▶ [Action item]:
No pictures go into the copy. Write out every line below exactly.

--- Records provided Enclosed Below ---

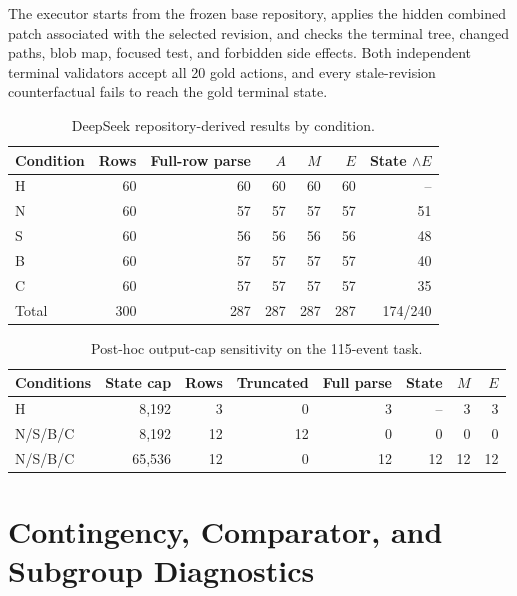 \documentclass[11pt]{article}
\newcommand{\Maction}{M}
\newcommand{\Eoutcome}{E}
\begin{document}
The executor starts from the frozen base repository, applies the hidden combined patch associated with the selected revision, and checks the terminal tree, changed paths, blob map, focused test, and forbidden side effects. Both independent terminal validators accept all 20 gold actions, and every stale-revision counterfactual fails to reach the gold terminal state.

\begin{table}[h]
\centering
\caption{DeepSeek repository-derived results by condition.}
\label{tab:repo_results}
\small
\begin{tabular}{@{}lrrrrrr@{}}
\toprule
Condition & Rows & Full-row parse & \(A\) & \(\Maction\) & \(\Eoutcome\) & State \(\wedge E\) \\
\midrule
H & 60 & 60 & 60 & 60 & 60 & -- \\
N & 60 & 57 & 57 & 57 & 57 & 51 \\
S & 60 & 56 & 56 & 56 & 56 & 48 \\
B & 60 & 57 & 57 & 57 & 57 & 40 \\
C & 60 & 57 & 57 & 57 & 57 & 35 \\
\midrule
Total & 300 & 287 & 287 & 287 & 287 & 174/240 \\
\bottomrule
\end{tabular}
\end{table}

\begin{table}[h]
\centering
\caption{Post-hoc output-cap sensitivity on the 115-event task.}
\label{tab:capacity}
\small
\begin{tabular}{@{}lrrrrrrr@{}}
\toprule
Conditions & State cap & Rows & Truncated & Full parse & State & \(\Maction\) & \(\Eoutcome\) \\
\midrule
H & 8,192 & 3 & 0 & 3 & -- & 3 & 3 \\
N/S/B/C & 8,192 & 12 & 12 & 0 & 0 & 0 & 0 \\
N/S/B/C & 65,536 & 12 & 0 & 12 & 12 & 12 & 12 \\
\bottomrule
\end{tabular}
\end{table}

\section{Contingency, Comparator, and Subgroup Diagnostics}
\label{app:diagnostics}
\end{document}

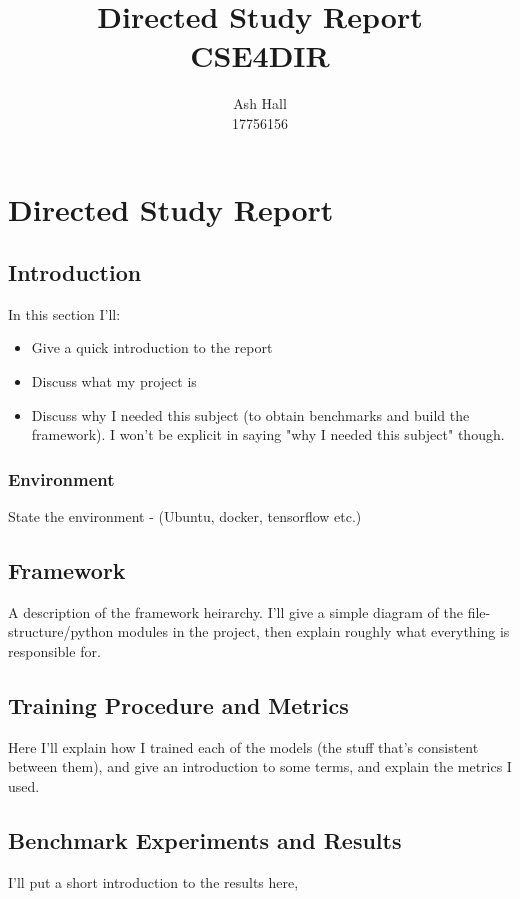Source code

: \documentclass{report}
\title{Directed Study Report\\CSE4DIR}
\author{Ash Hall\\17756156}
\begin{document}
	\maketitle
	\thispagestyle{empty}
	\newpage
	\thispagestyle{empty}
	\tableofcontents
	\newpage
	\thispagestyle{empty}
	\newpage
	
	\setcounter{chapter}{1}	
	\chapter*{Directed Study Report}

	\section{Introduction}
	In this section I'll:
	\begin{itemize}
		\item Give a quick introduction to the report
		\item Discuss what my project is
		\item Discuss why I needed this subject (to obtain benchmarks and build the framework). I won't be explicit in saying "why I needed this subject" though.
	\end{itemize}
	
	\subsection{Environment}
	State the environment - (Ubuntu, docker, tensorflow etc.)
	
	\section{Framework}
	A description of the framework heirarchy. I'll give a simple diagram of the file-structure/python modules in the project, then explain roughly what everything is responsible for.
	
	\section{Training Procedure and Metrics}
	Here I'll explain how I trained each of the models (the stuff that's consistent between them), and give an introduction to some terms, and explain the metrics I used.
	
	\section{Benchmark Experiments and Results}
	I'll put a short introduction to the results here,
	
\end{document}
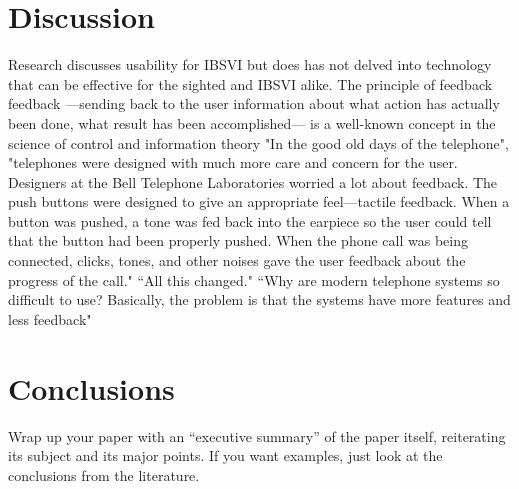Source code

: \documentclass{article}
\begin{document}
\section{Discussion}
Research discusses usability for IBSVI but does has not delved into technology that can be effective for the sighted and IBSVI alike.
The principle of feedback
feedback ---sending back to the user information about what action has actually been done, what result has been accomplished--- is a well-known concept in the science of control and information theory\cite{Norman02} "In the good old days of the telephone", "telephones were designed with much more care and concern for the user. Designers at the Bell Telephone Laboratories worried a lot about feedback. The push buttons were designed to give an appropriate feel---tactile feedback. When a button was pushed, a tone was fed back into the earpiece so the user could tell that the button had been properly pushed. When the phone call was being connected, clicks, tones, and other noises gave the user feedback about the progress of the call." ``All this changed." ``Why are modern telephone systems so difficult to use? Basically, the problem is that the systems have more features and less feedback"

\section{Conclusions}


Wrap up your paper with an ``executive summary'' of the paper itself, reiterating its subject and its major points.  If you want examples, just look at the conclusions from the literature.
\clearpage


{}

\end{document}
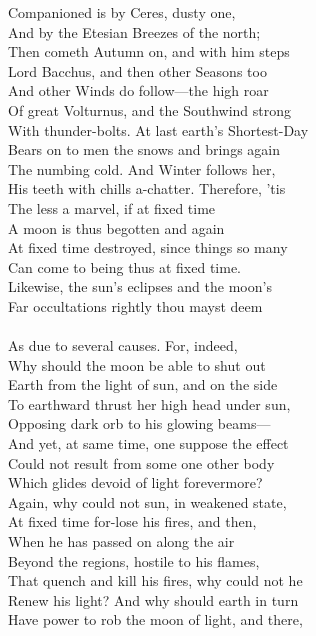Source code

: Companioned is by Ceres, dusty one,\\
And by the Etesian Breezes of the north;\\
Then cometh Autumn on, and with him steps\\
Lord Bacchus, and then other Seasons too\\
And other Winds do follow—the high roar\\
Of great Volturnus, and the Southwind strong\\
With thunder-bolts. At last earth's Shortest-Day\\
Bears on to men the snows and brings again\\
The numbing cold. And Winter follows her,\\
His teeth with chills a-chatter. Therefore, 'tis\\
The less a marvel, if at fixed time\\
A moon is thus begotten and again\\
At fixed time destroyed, since things so many\\
Can come to being thus at fixed time.\\
Likewise, the sun's eclipses and the moon's\\
Far occultations rightly thou mayst deem\\
\\
As due to several causes. For, indeed,\\
Why should the moon be able to shut out\\
Earth from the light of sun, and on the side\\
To earthward thrust her high head under sun,\\
Opposing dark orb to his glowing beams—\\
And yet, at same time, one suppose the effect\\
Could not result from some one other body\\
Which glides devoid of light forevermore?\\
Again, why could not sun, in weakened state,\\
At fixed time for-lose his fires, and then,\\
When he has passed on along the air\\
Beyond the regions, hostile to his flames,\\
That quench and kill his fires, why could not he\\
Renew his light? And why should earth in turn\\
Have power to rob the moon of light, and there,\\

--- End of Enclosed Records provided ---

▶ [Reply to the task]:
 \documentclass[11pt]{article}
\newcommand{\Maction}{M}
\newcommand{\Eoutcome}{E}
\begin{document}
The executor starts from the frozen base repository, applies the hidden combined patch associated with the selected revision, and checks the terminal tree, changed paths, blob map, focused test, and forbidden side effects. Both independent terminal validators accept all 20 gold actions, and every stale-revision counterfactual fails to reach the gold terminal state.

\begin{table}[h]
\centering
\caption{DeepSeek repository-derived results by condition.}
\label{tab:repo_results}
\small
\begin{tabular}{@{}lrrrrrr@{}}
\toprule
Condition & Rows & Full-row parse & \(A\) & \(\Maction\) & \(\Eoutcome\) & State \(\wedge E\) \\
\midrule
H & 60 & 60 & 60 & 60 & 60 & -- \\
N & 60 & 57 & 57 & 57 & 57 & 51 \\
S & 60 & 56 & 56 & 56 & 56 & 48 \\
B & 60 & 57 & 57 & 57 & 57 & 40 \\
C & 60 & 57 & 57 & 57 & 57 & 35 \\
\midrule
Total & 300 & 287 & 287 & 287 & 287 & 174/240 \\
\bottomrule
\end{tabular}
\end{table}

\begin{table}[h]
\centering
\caption{Post-hoc output-cap sensitivity on the 115-event task.}
\label{tab:capacity}
\small
\begin{tabular}{@{}lrrrrrrr@{}}
\toprule
Conditions & State cap & Rows & Truncated & Full parse & State & \(\Maction\) & \(\Eoutcome\) \\
\midrule
H & 8,192 & 3 & 0 & 3 & -- & 3 & 3 \\
N/S/B/C & 8,192 & 12 & 12 & 0 & 0 & 0 & 0 \\
N/S/B/C & 65,536 & 12 & 0 & 12 & 12 & 12 & 12 \\
\bottomrule
\end{tabular}
\end{table}

\section{Contingency, Comparator, and Subgroup Diagnostics}
\label{app:diagnostics}
\end{document}

Source code

: \documentclass{report}
\title{Directed Study Report\\CSE4DIR}
\author{Ash Hall\\17756156}
\begin{document}
	\maketitle
	\thispagestyle{empty}
	\newpage
	\thispagestyle{empty}
	\tableofcontents
	\newpage
	\thispagestyle{empty}
	\newpage
	
	\setcounter{chapter}{1}	
	\chapter*{Directed Study Report}

	\section{Introduction}
	In this section I'll:
	\begin{itemize}
		\item Give a quick introduction to the report
		\item Discuss what my project is
		\item Discuss why I needed this subject (to obtain benchmarks and build the framework). I won't be explicit in saying "why I needed this subject" though.
	\end{itemize}
	
	\subsection{Environment}
	State the environment - (Ubuntu, docker, tensorflow etc.)
	
	\section{Framework}
	A description of the framework heirarchy. I'll give a simple diagram of the file-structure/python modules in the project, then explain roughly what everything is responsible for.
	
	\section{Training Procedure and Metrics}
	Here I'll explain how I trained each of the models (the stuff that's consistent between them), and give an introduction to some terms, and explain the metrics I used.
	
	\section{Benchmark Experiments and Results}
	I'll put a short introduction to the results here,
	
\end{document}
Source code

: \documentclass{article}
\begin{document}
\section{Discussion}
Research discusses usability for IBSVI but does has not delved into technology that can be effective for the sighted and IBSVI alike.
The principle of feedback
feedback ---sending back to the user information about what action has actually been done, what result has been accomplished--- is a well-known concept in the science of control and information theory\cite{Norman02} "In the good old days of the telephone", "telephones were designed with much more care and concern for the user. Designers at the Bell Telephone Laboratories worried a lot about feedback. The push buttons were designed to give an appropriate feel---tactile feedback. When a button was pushed, a tone was fed back into the earpiece so the user could tell that the button had been properly pushed. When the phone call was being connected, clicks, tones, and other noises gave the user feedback about the progress of the call." ``All this changed." ``Why are modern telephone systems so difficult to use? Basically, the problem is that the systems have more features and less feedback"

\section{Conclusions}


Wrap up your paper with an ``executive summary'' of the paper itself, reiterating its subject and its major points.  If you want examples, just look at the conclusions from the literature.
\clearpage


{}

\end{document}
Source code

: Companioned is by Ceres, dusty one,\\
And by the Etesian Breezes of the north;\\
Then cometh Autumn on, and with him steps\\
Lord Bacchus, and then other Seasons too\\
And other Winds do follow—the high roar\\
Of great Volturnus, and the Southwind strong\\
With thunder-bolts. At last earth's Shortest-Day\\
Bears on to men the snows and brings again\\
The numbing cold. And Winter follows her,\\
His teeth with chills a-chatter. Therefore, 'tis\\
The less a marvel, if at fixed time\\
A moon is thus begotten and again\\
At fixed time destroyed, since things so many\\
Can come to being thus at fixed time.\\
Likewise, the sun's eclipses and the moon's\\
Far occultations rightly thou mayst deem\\
\\
As due to several causes. For, indeed,\\
Why should the moon be able to shut out\\
Earth from the light of sun, and on the side\\
To earthward thrust her high head under sun,\\
Opposing dark orb to his glowing beams—\\
And yet, at same time, one suppose the effect\\
Could not result from some one other body\\
Which glides devoid of light forevermore?\\
Again, why could not sun, in weakened state,\\
At fixed time for-lose his fires, and then,\\
When he has passed on along the air\\
Beyond the regions, hostile to his flames,\\
That quench and kill his fires, why could not he\\
Renew his light? And why should earth in turn\\
Have power to rob the moon of light, and there,\\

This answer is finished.